ECLI:NL:CRVB:2016:236
Centrale Raad van Beroep
- Hoger beroep
- Rechtspraak.nl
Afwijzing verzoek om herziening van ZW-uitkering na eerdere beëindiging
In deze zaak heeft de Centrale Raad van Beroep op 13 januari 2016 uitspraak gedaan in hoger beroep tegen een eerdere uitspraak van de rechtbank Den Haag. Appellant, die sinds 26 juni 2012 als productiemedewerker werkzaam was, werd op 1 oktober 2012 arbeidsongeschikt verklaard wegens psychische klachten.

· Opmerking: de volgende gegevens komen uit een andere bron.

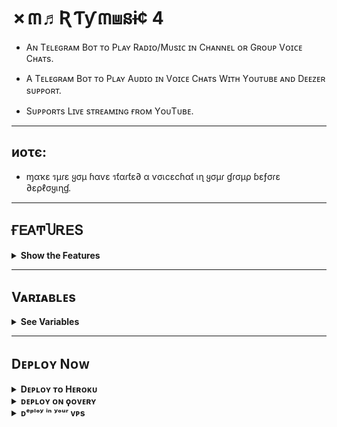 # ✗៣♬ƦƬƴ៣⩏នɨ¢ 4

- Aɴ Tᴇʟᴇɢʀᴀᴍ Bᴏᴛ ᴛᴏ Pʟᴀʏ Rᴀᴅɪᴏ/Mᴜsɪᴄ ɪɴ Cʜᴀɴɴᴇʟ ᴏʀ Gʀᴏᴜᴘ Vᴏɪᴄᴇ Cʜᴀᴛs.

- A Tᴇʟᴇɢʀᴀᴍ Bᴏᴛ ᴛᴏ Pʟᴀʏ Aᴜᴅɪᴏ ɪɴ Vᴏɪᴄᴇ Cʜᴀᴛs Wɪᴛʜ Yᴏᴜᴛᴜʙᴇ ᴀɴᴅ Dᴇᴇᴢᴇʀ sᴜᴘᴘᴏʀᴛ.

- Sᴜᴘᴘᴏʀᴛs Lɪᴠᴇ sᴛʀᴇᴀᴍɪɴɢ ғʀᴏᴍ YᴏᴜTᴜʙᴇ.

---

## иοτє:

- ɱαҡε รµɾε ყσµ ɦαѵε รƭαɾƭε∂ α ѵσเcεcɦαƭ เɳ ყσµɾ ɠɾσµρ ɓεƒσɾε ∂ερℓσყเɳɠ.
---

## ҒᎬᎪͲႮᎡᎬՏ

<details>
  <summary><b>Show the Features</b></summary>
<br/>

- ᴘʟᴀʏʟɪsᴛ, ϙᴜᴇᴜᴇ

- ᴄʜᴀɴɢᴇ ᴠᴏɪᴄᴇᴄʜᴀᴛ ᴛɪᴛʟᴇ ᴛᴏ ᴄᴜʀʀᴇɴᴛ ᴘʟᴀʏɪɴɢ sᴏɴɢ ɴᴀᴍᴇ.

- sᴜᴘᴘᴏʀᴛs ʟɪᴠᴇ sᴛʀᴇᴀᴍɪɴɢ ғʀᴏᴍ ʏᴏᴜᴛᴜʙᴇ

- sᴜᴘᴘᴏʀᴛs ʙᴏᴛʜ ᴅᴇᴇᴢᴇʀ ᴀɴᴅ ʏᴏᴜᴛᴜʙᴇ ᴛᴏ sᴇᴀʀᴄʜ sᴏɴɢs.

- ᴘʟᴀʏ ғʀᴏᴍ ᴛᴇʟᴇɢʀᴀᴍ ғɪʟᴇ sᴜᴘᴘᴏʀᴛᴇᴅ.

- sᴛᴀʀᴛs ʀᴀᴅɪᴏ ᴀғᴛᴇʀ ɪғ ɴᴏ sᴏɴɢs ɪɴ ᴘʟᴀʏʟɪsᴛ.

- ᴀᴜᴛᴏᴍᴀᴛɪᴄᴀʟʟʏ ᴅᴏᴡɴʟᴏᴀᴅs ᴀᴜᴅɪᴏ ғᴏʀ ᴛʜᴇ ғɪʀsᴛ ᴛᴡᴏ ᴛʀᴀᴄᴋs ɪɴ ᴛʜᴇ ᴘʟᴀʏʟɪsᴛ ᴛᴏ ᴇɴsᴜʀᴇ sᴍᴏᴏᴛʜ ᴘʟᴀʏɪɴɢ

- ᴀᴜᴛᴏᴍᴀᴛɪᴄ ʀᴇsᴛᴀʀᴛ ᴇᴠᴇɴ ɪғ ʜᴇʀᴏᴋᴜ ʀᴇsᴛᴀʀᴛs.
</details>

---

## Vᴀʀɪᴀʙʟᴇs
<details>
  <summary><b>See Variables</b></summary>
<br/>

### Pre Requisites 
- `API_ID` : Get from [my.telegram.org](https://my.telegram.org/app) or [@UsetTGzKBot](https://telegram.dog/UseTGzKBot)
- `API_HASH` : Get from [my.telegram.org](https://my.telegram.org/app) or [@UseTGzKBot](https://telegram.dog/UseTGzKBot)
- `BOT_TOKEN` : Get From [@Botfather](https://telegram.dog/BotFather)
- `SESSION_STRING` : Generate From here [![GenerateStringName](https://img.shields.io/badge/repl.it-generateStringName-yellowgreen)](https://replit.com/@ZauteKm/GenerateStringSession)
- `CHAT` : ID of Channel/Group where the bot plays Music.
- `LOG_GROUP` : Group to send Playlist, if CHAT is a Group
- `ADMINS` : ID of users who can use admin commands.
- `ARQ_API` : Get it for free from [@ARQRobot](https://telegram.dog/ARQRobot), This is required for /dplay to work.
- `STREAM_URL` : Stream URL of radio station or a youtube live video to stream when the bot starts or with /radio command. Some Streaming Links [Click here.](https://t.me/c/1481808444/143)
- `MAXIMUM_DURATION` : Maximum duration of song to play.(Optional)
- `REPLY_MESSAGE` : A reply to those who message the USER account in PM. Leave it blank if you do not need this feature. 
- `ADMIN_ONLY` : Pass `Y` If you want to make /play and /dplay commands only for admins of `CHAT`. By default `N` /play and /dplay is available for all.

</details>

---

## Dᴇᴘʟᴏʏ Nᴏᴡ

<details><summary><b>Dᴇᴘʟᴏʏ ᴛᴏ Hᴇʀᴏᴋᴜ</b></summary>
<p>
<br>
<a href="https://heroku.com/deploy?template=https://github.com/S780821/Xmarty_Music_4">
  <img src="https://www.herokucdn.com/deploy/button.svg" alt="Deploy">

<a href="https://youtu.be/FKaAU4Pr2bw"><img src="https://img.shields.io/badge/How%20to%20Deploy%20on%20Heroku-blue.svg?logo=Youtube"></a>
<a href="https://youtu.be/FKaAU4Pr2bw"><img src="https://img.shields.io/youtube/views/FKaAU4Pr2bw?style=social">
</a>
</p>
</details>

<details>
  <summary><b>ᴅᴇᴘʟᴏʏ ᴏɴ ϙᴏᴠᴇʀʏ</b></summary>
<br/>

<p align="left">
<a href="https://console.qovery.com">
     <img height="30px" src="https://img.shields.io/badge/Deploy%20to%20Qovery-blueviolet?style=for-the-badge&logo=qovery">
  </a>
</p>

<a href="https://youtu.be/KC4YdpDGQKg"><img src="https://img.shields.io/badge/How%20to%20Deploy%20on%20Qovery-blue.svg?logo=Youtube"></a>
<a href="https://youtu.be/KC4YdpDGQKg"><img src="https://img.shields.io/youtube/views/KC4YdpDGQKg?style=social">
</a>
</p>

</details>

<details>
  <summary><b>ᴅᵉᵖˡᵒʸ ⁱⁿ ʸᵒᵘʳ ᴠᴘs</b></summary>
<br/>

```sh
git clone https://github.com/LushaiMusic/VCMusicPlayer
cd VCMusicPlayer
pip3 install -r requirements.txt
# <Create Variables appropriately>
python3 main.py
```

</ᴅᴇᴛᴀɪʟs>

---

## ᏟϴᎷᎷᎪΝᎠՏ
<details><summary><b>How to Use..!</b></summary>
<p>
<br>

- Enable the worker after deploy the project to Heroku.

- Bot will starts radio automatically in given `CHAT` with given `STREAM_URL` after deploy.(24*7 Music even if heroku restarts, radio stream restarts automatically).

- To play a song use /play as a reply to audio file or a youtube link.

- Use /play <song name> to play song from youtube and /dplay <song name> to play from Deezer.

- Use /help to know about other commands.
</a>
</p>
</details>

---

#### Sᴜᴘᴘᴏʀᴛ
Join Now Telegram [XMARTY MUSIC](https://t.me/c/1481808444/131)

## ʀᴇϙᴜɪʀᴇᴍᴇɴᴛs

- Python 3.6 or higher.
- A
  [Telegram API key](https://docs.pyrogram.org/intro/quickstart#enjoy-the-api)
  and a Telegram account.
- [FFmpeg Python](https://www.ffmpeg.org/)
- Telegram [String Session](http://t.me/UsePyrogramBot) of the account.
- Userbot Needs To Be Admin In The Channel or Group.
- Must Start A Voice Chat In Channel/Group Before Running The Bot.

## Lɪᴄᴇɴsᴇ
```sh
XMARTY MUSIC Player, Telegram Voice Chat Userbot
Copyright (C) 2021  Legend Salim

This program is free software: you can redistribute it and/or modify
it under the terms of the GNU Affero General Public License as published by
the Free Software Foundation, either version 3 of the License, or
(at your option) any later version.

This program is distributed in the hope that it will be useful,
but WITHOUT ANY WARRANTY; without even the implied warranty of
MERCHANTABILITY or FITNESS FOR A PARTICULAR PURPOSE.  See the
GNU Affero General Public License for more details.

You should have received a copy of the GNU Affero General Public License
along with this program.  If not, see <https://www.gnu.org/licenses/>
```

---

## Credits
ͲᎻᎪΝᏦՏ ҒϴᎡ ႮՏᏆΝᏀ ᎷᎽ ᎡᎬᏢϴ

Het Uitvoeringsinstituut werknemersverzekeringen (Uwv) kende appellant een Ziektewet (ZW) uitkering toe, maar beëindigde deze per 27 maart 2013, omdat appellant geschikt werd geacht voor zijn werk. Appellant heeft hiertegen bezwaar gemaakt, maar dit werd niet-ontvankelijk verklaard. De rechtbank Den Haag verklaarde het beroep van appellant tegen deze beslissing kennelijk ongegrond.
Op 2 juli 2013 verzocht appellant om herziening van het besluit van 27 maart 2013, onder verwijzing naar medische informatie van psychiater K. Kasi. Het Uwv wees dit verzoek af, omdat de informatie niet als nieuw feit of veranderde omstandigheid werd beschouwd. De rechtbank bevestigde deze afwijzing in haar uitspraak. In hoger beroep herhaalde appellant zijn argumenten, maar de Raad oordeelde dat de gronden van appellant niet nieuw waren en dat de rechtbank deze al voldoende had besproken. De Raad onderschreef het oordeel van de rechtbank en bevestigde de eerdere uitspraak, zonder aanleiding voor proceskostenveroordeling.